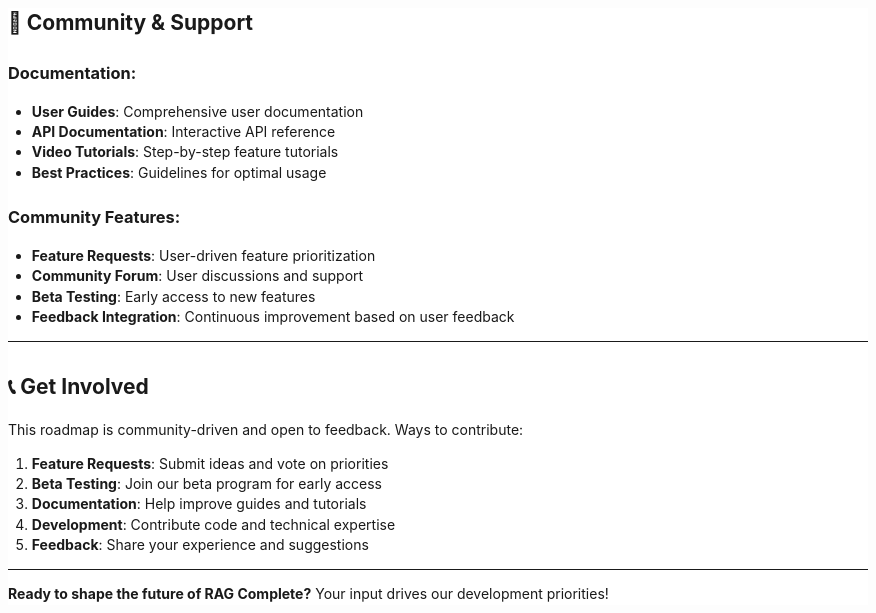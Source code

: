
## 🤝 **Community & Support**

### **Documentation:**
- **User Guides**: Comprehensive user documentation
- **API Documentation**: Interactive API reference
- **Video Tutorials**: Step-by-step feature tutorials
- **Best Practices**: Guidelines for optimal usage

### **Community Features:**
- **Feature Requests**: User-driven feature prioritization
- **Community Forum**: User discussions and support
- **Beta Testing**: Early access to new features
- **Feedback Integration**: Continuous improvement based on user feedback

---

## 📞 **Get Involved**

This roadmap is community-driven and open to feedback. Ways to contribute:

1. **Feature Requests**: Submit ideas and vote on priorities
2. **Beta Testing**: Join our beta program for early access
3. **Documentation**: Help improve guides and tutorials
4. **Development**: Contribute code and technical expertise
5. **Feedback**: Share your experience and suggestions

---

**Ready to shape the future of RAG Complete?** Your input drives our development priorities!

▶ [Your objective]: Whenever a line includes the word "access", pull it out of the entries.

▶ [Exercise solution]:
- **Beta Testing**: Early access to new features
2. **Beta Testing**: Join our beta program for early access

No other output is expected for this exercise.